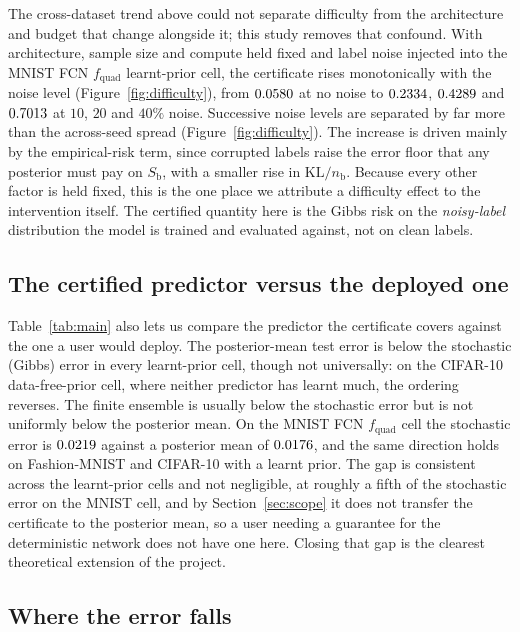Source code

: The cross-dataset trend above could not separate difficulty from the architecture
and budget that change alongside it; this study removes that confound. With
architecture, sample size and compute held fixed and label noise injected into the
MNIST FCN $f_{\text{quad}}$ learnt-prior cell, the certificate rises monotonically
with the noise level (Figure~\ref{fig:difficulty}), from
$\CertMnistFcnFquadLearnt$ at no noise to
$\CertMnistFcnFquadLearntLnOneZero$, $\CertMnistFcnFquadLearntLnTwoZero$ and
$\CertMnistFcnFquadLearntLnFourZero$ at $10$, $20$ and $40\%$ noise. Successive
noise levels are separated by far more than the across-seed spread
(Figure~\ref{fig:difficulty}). The increase is
driven mainly by the empirical-risk term, since corrupted labels raise the error
floor that any posterior must pay on $S_{\mathrm b}$, with a smaller rise in
$\mathrm{KL}/n_{\mathrm b}$. Because
every other factor is held fixed, this is the one place we attribute a difficulty
effect to the intervention itself. The certified quantity here is the Gibbs risk
on the \emph{noisy-label} distribution the model is trained and evaluated
against, not on clean labels.

\subsection{The certified predictor versus the deployed one}\label{sec:deploygap}

Table~\ref{tab:main} also lets us compare the predictor the certificate covers
against the one a user would deploy. The posterior-mean test error is below the
stochastic (Gibbs) error in every learnt-prior cell, though not universally: on
the CIFAR-10 data-free-prior cell, where neither predictor has learnt much, the
ordering reverses. The finite ensemble is usually below the stochastic error but
is not uniformly below the posterior mean. On the MNIST FCN $f_{\text{quad}}$
cell the stochastic error is $\StochMnistFcnFquadLearnt$ against a posterior mean
of $\PostmeanMnistFcnFquadLearnt$, and the same direction holds on Fashion-MNIST
and CIFAR-10 with a learnt prior. The gap is consistent across the learnt-prior
cells and not negligible, at roughly a fifth of the stochastic error on the MNIST
cell, and by Section~\ref{sec:scope} it does not transfer the certificate to the
posterior mean, so a user needing a guarantee for the deterministic network does
not have one here. Closing that gap is the clearest theoretical extension of the
project.

\subsection{Where the error falls}\label{sec:erroranalysis}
───
WHAT YOU HAVE TO DO: Both end lines included, restate word for word the lines above from the line with "The increase is" to the line with "ordering reverses. The", and nothing else.

SOLUTION FOR THIS TASK:
(Figure~\ref{fig:difficulty}). The increase is
driven mainly by the empirical-risk term, since corrupted labels raise the error
floor that any posterior must pay on $S_{\mathrm b}$, with a smaller rise in
$\mathrm{KL}/n_{\mathrm b}$. Because
every other factor is held fixed, this is the one place we attribute a difficulty
effect to the intervention itself. The certified quantity here is the Gibbs risk
on the \emph{noisy-label} distribution the model is trained and evaluated
against, not on clean labels.

\subsection{The certified predictor versus the deployed one}\label{sec:deploygap}

Table~\ref{tab:main} also lets us compare the predictor the certificate covers
against the one a user would deploy. The posterior-mean test error is below the
stochastic (Gibbs) error in every learnt-prior cell, though not universally: on
the CIFAR-10 data-free-prior cell, where neither predictor has learnt much, the
ordering reverses. The finite ensemble is usually below the stochastic error but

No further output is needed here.